There is a metropolitan bus route on the street in front of our house. In the morning rush hour, buses stop at the light two doors down from us every fifteen minutes or so, letting out a low-pitched whine as they brake. Before Hudson died, there were many occasions where I mistook this sound for her waking up—the slightest little moan from the next room as she roused from a long sleep. In the past, I would wait to see if I heard her again, and if not, I knew she was still asleep. This morning, I heard the sound and sat, waiting. Then, inexplicably, I heard what sounded like her feet beating on the mattress (she was prone to kicking the mattress as she was trying to fall asleep at night). For what seems like the millionth time in the last four weeks, I pondered whether this really could be just one long, very elaborate dream. I have had such elaborate, punishing dreams occasionally in the past—I always wake from them relieved, grateful to find I have only been dreaming, but also barely believing I have only been dreaming because the dreams are so realistic. This morning, my heart skipped a beat for just a second —could it be? — but then every detail of these terrible days came washing over me at once and I knew it had not been a dream. A few hours later, as Ed and I got ready to leave the house, I found myself, again inexplicably, checking her room just to make sure I wasn’t wrong about it being real and that I wasn’t about to walk out of the house and leave my child at home alone. She wasn’t there. I was imagining.
Joan Didion would call this “magical thinking.” After her husband died, she could not bring herself to part with all of his shoes because part of her was convinced that he would need them when he returned. Elisabeth Kubler-Ross would call it “denial”: you know the person is gone, but you just can’t fathom that reality. Ed and I have not even begun to think about doing anything with Hudson’s clothes or her room, nor do I imagine we will for any time to come. But again, inexplicably, for no reason and with no pattern, I have put some things “away,” meaning I have been putting them in her closet or in the basement. Other things I can’t bear to move. I remember when my mom died, I couldn’t bring myself to delete her number from my cell phone.

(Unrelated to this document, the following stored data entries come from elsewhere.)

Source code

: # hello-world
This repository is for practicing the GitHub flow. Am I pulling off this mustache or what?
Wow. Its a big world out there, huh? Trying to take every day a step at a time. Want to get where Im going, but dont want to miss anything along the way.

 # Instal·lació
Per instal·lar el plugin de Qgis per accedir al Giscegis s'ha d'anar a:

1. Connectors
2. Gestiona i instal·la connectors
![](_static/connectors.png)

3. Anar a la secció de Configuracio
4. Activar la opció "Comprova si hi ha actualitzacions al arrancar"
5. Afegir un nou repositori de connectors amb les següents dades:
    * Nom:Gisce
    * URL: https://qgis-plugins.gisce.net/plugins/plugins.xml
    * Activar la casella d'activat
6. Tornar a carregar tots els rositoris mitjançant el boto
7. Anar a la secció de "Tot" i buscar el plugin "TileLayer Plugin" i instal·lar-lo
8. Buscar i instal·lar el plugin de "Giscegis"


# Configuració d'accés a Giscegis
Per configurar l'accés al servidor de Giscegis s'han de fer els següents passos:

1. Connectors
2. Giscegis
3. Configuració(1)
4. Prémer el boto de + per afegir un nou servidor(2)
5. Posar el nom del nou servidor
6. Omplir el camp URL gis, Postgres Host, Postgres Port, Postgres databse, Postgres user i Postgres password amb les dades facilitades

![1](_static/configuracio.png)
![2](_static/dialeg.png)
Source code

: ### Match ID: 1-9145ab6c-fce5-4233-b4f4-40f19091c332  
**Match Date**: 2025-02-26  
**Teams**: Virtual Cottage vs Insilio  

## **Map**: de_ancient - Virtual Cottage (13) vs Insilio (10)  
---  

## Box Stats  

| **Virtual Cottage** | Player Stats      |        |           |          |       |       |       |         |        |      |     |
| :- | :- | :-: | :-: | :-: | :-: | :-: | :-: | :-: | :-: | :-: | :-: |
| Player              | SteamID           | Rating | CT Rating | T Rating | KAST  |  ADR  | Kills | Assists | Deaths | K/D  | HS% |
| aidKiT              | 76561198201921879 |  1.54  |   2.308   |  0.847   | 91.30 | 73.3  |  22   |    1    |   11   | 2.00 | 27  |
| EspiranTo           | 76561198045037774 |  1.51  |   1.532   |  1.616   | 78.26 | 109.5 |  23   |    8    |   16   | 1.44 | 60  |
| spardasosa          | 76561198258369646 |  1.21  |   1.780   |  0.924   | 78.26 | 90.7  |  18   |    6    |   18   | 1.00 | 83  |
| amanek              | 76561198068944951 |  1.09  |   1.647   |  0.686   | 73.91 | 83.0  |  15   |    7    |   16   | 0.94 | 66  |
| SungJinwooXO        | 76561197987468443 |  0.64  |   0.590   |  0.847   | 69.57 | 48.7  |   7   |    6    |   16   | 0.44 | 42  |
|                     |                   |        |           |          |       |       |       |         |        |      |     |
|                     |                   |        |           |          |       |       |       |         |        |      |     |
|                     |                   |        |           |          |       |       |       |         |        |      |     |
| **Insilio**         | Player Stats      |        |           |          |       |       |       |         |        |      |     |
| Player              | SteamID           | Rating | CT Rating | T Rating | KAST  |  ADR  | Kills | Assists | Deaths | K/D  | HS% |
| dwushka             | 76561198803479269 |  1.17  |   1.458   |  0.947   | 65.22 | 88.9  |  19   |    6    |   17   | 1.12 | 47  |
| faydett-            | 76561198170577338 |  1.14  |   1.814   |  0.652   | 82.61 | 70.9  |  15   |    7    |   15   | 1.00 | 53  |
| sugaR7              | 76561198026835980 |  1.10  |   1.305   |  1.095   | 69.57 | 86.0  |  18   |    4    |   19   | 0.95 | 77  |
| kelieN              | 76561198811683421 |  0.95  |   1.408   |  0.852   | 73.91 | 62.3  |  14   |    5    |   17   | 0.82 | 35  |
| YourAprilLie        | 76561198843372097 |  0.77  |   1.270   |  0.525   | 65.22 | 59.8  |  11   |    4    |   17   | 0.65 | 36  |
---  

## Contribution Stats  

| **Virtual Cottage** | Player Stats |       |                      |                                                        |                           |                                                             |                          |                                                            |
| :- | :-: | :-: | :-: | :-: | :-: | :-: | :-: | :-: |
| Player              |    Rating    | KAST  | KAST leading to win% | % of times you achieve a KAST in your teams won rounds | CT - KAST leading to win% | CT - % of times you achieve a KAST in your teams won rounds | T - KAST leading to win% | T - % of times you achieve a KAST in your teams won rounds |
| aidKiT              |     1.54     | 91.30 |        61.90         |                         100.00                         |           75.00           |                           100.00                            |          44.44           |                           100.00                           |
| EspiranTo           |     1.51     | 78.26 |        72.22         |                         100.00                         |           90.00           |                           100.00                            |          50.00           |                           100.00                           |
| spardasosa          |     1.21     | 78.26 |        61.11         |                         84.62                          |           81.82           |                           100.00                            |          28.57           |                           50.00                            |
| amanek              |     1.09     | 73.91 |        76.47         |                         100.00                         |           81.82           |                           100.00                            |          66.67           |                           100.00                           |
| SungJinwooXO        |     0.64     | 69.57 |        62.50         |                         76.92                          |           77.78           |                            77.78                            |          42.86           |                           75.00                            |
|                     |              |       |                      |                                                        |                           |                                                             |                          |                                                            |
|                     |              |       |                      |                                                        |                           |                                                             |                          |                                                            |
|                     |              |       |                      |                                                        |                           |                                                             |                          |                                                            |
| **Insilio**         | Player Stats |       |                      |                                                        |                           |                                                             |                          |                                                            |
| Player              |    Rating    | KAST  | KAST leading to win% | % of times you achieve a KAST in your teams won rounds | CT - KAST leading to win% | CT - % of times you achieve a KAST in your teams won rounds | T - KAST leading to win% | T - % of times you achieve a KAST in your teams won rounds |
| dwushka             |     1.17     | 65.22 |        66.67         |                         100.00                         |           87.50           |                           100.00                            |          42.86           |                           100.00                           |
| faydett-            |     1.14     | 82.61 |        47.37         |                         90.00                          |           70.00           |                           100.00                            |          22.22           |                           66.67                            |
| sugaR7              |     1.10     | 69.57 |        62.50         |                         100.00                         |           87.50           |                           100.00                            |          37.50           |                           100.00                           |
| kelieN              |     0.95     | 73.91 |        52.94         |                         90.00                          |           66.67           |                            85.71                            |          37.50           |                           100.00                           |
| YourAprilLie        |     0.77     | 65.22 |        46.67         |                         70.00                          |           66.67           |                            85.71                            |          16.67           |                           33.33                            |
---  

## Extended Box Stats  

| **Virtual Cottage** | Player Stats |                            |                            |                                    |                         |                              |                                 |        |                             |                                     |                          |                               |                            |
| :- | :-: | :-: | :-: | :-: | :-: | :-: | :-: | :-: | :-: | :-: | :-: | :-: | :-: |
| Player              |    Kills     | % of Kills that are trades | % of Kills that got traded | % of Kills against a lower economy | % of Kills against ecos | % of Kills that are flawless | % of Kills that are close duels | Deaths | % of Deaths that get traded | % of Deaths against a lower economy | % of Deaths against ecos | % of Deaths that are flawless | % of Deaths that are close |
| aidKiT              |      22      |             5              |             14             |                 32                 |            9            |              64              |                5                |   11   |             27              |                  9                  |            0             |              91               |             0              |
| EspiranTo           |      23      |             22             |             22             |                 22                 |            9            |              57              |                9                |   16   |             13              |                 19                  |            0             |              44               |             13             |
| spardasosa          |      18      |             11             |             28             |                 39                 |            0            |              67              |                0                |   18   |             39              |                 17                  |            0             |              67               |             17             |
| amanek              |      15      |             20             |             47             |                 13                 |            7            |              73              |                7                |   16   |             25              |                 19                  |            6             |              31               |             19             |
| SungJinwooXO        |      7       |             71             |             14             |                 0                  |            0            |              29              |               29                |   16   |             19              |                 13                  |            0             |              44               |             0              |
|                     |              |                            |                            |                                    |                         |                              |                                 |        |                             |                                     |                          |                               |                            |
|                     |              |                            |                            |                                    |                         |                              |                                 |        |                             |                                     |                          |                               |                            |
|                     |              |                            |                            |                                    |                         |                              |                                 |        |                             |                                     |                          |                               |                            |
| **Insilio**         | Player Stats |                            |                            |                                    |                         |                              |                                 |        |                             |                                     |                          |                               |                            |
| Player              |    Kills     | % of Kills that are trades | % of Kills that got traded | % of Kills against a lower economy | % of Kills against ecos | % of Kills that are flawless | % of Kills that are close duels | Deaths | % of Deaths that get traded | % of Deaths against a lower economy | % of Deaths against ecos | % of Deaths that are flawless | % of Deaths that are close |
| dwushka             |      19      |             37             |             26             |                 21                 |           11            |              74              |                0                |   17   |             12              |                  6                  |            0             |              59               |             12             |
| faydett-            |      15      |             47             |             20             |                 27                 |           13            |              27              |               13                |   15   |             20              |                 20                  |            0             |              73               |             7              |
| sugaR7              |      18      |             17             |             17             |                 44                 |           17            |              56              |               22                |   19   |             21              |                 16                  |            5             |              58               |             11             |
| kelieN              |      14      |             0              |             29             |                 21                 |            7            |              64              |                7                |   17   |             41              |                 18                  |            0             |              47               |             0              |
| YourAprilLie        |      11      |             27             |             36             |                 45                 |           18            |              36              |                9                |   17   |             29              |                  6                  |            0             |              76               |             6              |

It was as if I still thought I might need it and if I deleted it, I would delete her. It took until I got a new phone before I finally removed it from my contacts. So many of Hudson’s things are the same. Last night, I put “away” her toothbrush and toothpaste, but have not touched her bathtub or her bath toys. They sit on the floor of the bathroom and I look at them every time I am in there. Bath time was one of her favorite times of day—I can’t just put those things “away”—I guess part of me does imagine she might need them. In my purse, I have a small board-book copy of “Put Me in the Zoo,” which I always kept there for emergencies—waiting for food at a restaurant, waiting for the doctor at the pediatrician’s office, waiting in line at the grocery store—when she might get fidgety and need a distraction. It is well-used. It takes up a fair amount of space in my purse. But how can I put it “away”? What if I need it?
I don’t know how long this “magical thinking” will go on. Maybe it will go on forever. Maybe it will come and go. Maybe one day years from now when I am out and about with Hudson’s future siblings, I will look around for my oldest child and have to remember, again, that she is not there. That is a hard future to face. I can only imagine, really.